◆ **Task brief**
Each line of the records that includes "Sticking" should be found and copied.

◆ **Stored data entries**

────────

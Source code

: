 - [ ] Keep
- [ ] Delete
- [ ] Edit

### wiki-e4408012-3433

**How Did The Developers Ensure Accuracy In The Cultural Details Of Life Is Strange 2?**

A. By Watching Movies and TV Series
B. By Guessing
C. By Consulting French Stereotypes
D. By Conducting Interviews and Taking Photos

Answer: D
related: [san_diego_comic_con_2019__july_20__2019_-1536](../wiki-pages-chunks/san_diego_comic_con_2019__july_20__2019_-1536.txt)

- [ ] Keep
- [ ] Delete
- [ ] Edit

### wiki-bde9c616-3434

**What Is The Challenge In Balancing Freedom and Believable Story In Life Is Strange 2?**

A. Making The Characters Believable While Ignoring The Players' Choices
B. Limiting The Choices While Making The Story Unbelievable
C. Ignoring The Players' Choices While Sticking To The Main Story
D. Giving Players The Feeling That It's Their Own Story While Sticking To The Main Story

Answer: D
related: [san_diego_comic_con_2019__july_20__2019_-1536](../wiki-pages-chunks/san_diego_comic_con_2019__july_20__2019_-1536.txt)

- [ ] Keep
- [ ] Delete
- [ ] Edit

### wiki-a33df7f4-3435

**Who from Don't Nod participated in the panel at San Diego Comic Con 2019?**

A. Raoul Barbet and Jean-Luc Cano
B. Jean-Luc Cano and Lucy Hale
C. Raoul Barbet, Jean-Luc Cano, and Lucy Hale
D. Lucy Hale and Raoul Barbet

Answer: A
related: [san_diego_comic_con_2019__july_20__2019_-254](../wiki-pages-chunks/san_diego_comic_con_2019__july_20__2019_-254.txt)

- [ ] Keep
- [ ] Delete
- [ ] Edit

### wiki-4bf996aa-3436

────────

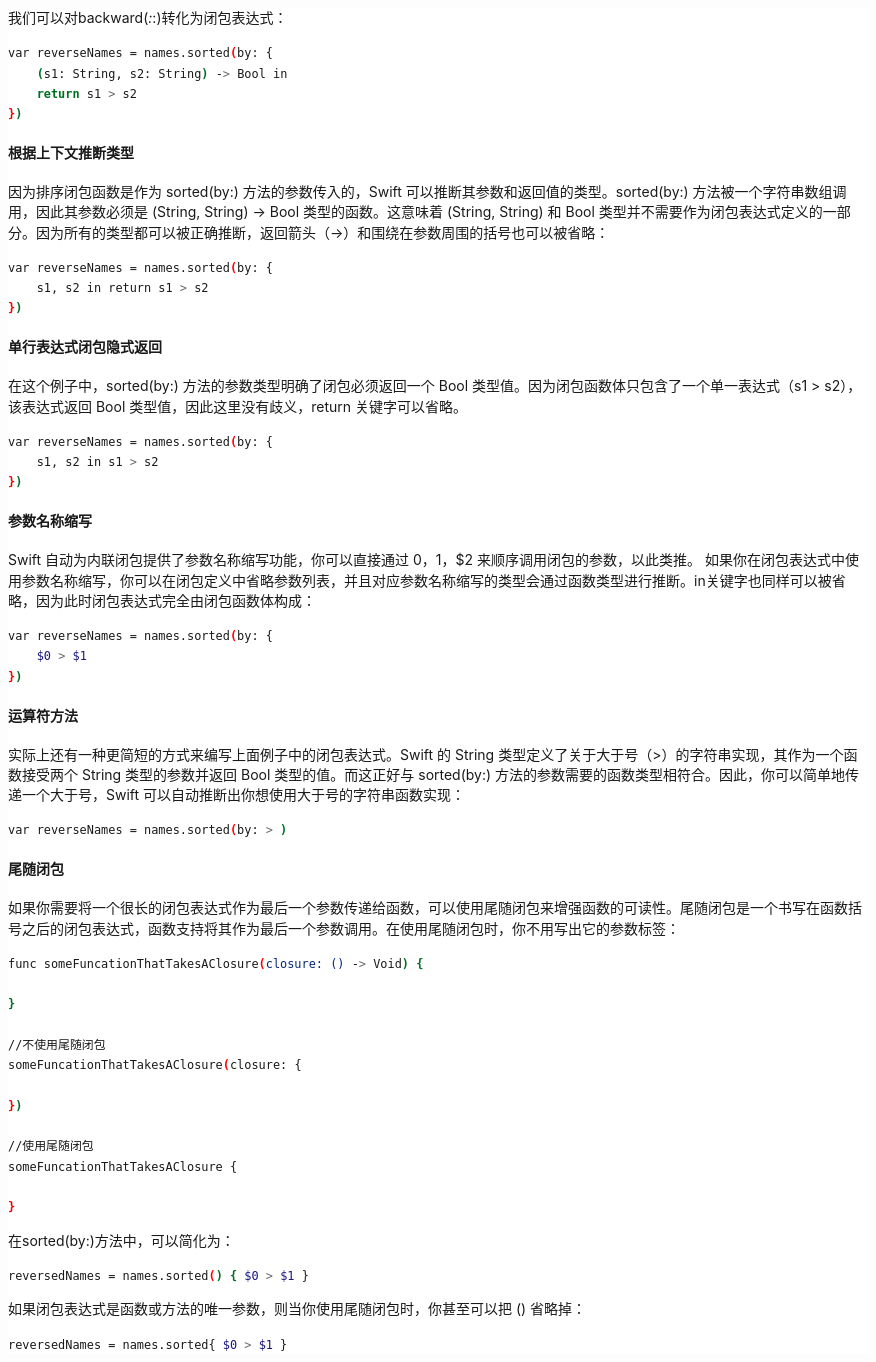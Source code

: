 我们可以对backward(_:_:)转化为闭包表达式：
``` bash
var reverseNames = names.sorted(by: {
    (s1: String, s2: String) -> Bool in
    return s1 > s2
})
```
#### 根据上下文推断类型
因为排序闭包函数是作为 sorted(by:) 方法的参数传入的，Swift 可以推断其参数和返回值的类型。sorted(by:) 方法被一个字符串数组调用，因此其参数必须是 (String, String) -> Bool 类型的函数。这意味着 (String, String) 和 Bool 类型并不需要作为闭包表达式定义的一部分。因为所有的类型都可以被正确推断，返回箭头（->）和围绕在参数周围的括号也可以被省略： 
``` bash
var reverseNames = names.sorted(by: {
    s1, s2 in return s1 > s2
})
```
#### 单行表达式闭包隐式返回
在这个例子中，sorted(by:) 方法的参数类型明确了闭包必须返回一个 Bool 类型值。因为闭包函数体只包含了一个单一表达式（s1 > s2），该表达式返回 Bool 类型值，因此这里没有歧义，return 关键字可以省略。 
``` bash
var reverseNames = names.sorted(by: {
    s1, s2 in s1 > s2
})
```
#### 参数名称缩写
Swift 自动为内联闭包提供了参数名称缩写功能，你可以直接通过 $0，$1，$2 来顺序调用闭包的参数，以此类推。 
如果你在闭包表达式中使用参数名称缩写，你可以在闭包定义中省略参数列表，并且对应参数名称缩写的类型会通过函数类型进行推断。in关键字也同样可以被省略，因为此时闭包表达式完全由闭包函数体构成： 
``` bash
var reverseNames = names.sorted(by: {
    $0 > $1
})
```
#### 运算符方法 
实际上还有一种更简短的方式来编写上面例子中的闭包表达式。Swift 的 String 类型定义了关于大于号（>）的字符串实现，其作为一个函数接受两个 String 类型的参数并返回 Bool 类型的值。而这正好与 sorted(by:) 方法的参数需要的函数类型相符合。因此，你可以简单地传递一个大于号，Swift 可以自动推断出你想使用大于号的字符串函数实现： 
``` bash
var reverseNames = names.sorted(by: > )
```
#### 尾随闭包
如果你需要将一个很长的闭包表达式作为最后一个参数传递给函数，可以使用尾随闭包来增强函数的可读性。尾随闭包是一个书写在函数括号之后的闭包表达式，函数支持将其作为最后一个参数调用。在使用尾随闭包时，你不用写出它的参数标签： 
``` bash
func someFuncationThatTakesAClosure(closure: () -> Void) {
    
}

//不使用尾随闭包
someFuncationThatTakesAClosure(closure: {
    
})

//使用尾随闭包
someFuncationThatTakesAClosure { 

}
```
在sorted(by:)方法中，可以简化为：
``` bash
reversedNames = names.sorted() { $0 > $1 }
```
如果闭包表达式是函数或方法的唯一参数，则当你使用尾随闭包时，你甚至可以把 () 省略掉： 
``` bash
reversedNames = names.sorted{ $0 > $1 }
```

────────

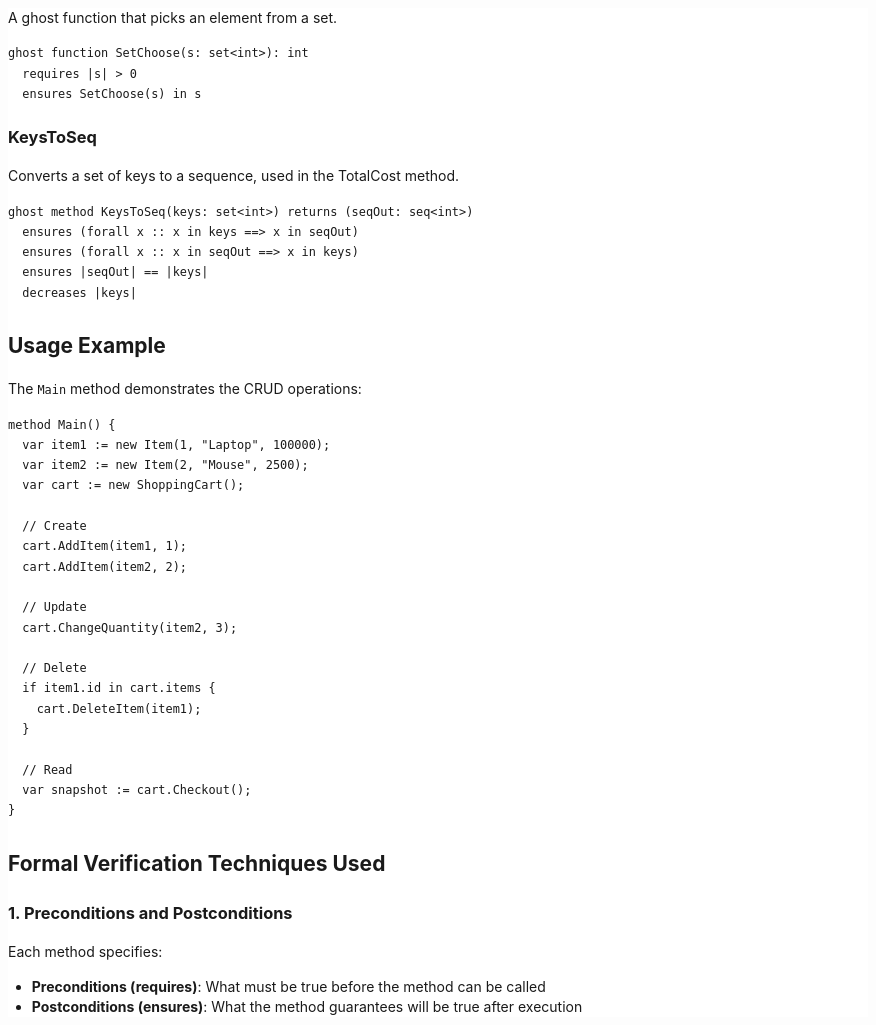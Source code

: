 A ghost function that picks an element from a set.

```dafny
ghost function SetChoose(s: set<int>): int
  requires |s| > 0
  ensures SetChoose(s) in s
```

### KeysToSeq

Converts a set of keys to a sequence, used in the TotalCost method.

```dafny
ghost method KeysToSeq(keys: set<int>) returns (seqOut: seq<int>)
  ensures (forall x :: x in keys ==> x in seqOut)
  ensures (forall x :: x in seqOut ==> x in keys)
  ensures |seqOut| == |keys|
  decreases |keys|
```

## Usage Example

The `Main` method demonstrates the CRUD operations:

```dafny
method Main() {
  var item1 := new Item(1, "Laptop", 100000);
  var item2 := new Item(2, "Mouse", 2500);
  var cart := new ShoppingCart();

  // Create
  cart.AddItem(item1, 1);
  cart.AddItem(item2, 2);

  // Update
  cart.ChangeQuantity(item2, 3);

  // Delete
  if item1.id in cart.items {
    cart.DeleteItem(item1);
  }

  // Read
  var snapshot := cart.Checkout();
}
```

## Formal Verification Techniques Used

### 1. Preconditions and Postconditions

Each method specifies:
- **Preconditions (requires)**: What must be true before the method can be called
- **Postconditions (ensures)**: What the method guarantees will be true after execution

────────

◆ **Written solution**
C. Ignoring The Players' Choices While Sticking To The Main Story
D. Giving Players The Feeling That It's Their Own Story While Sticking To The Main Story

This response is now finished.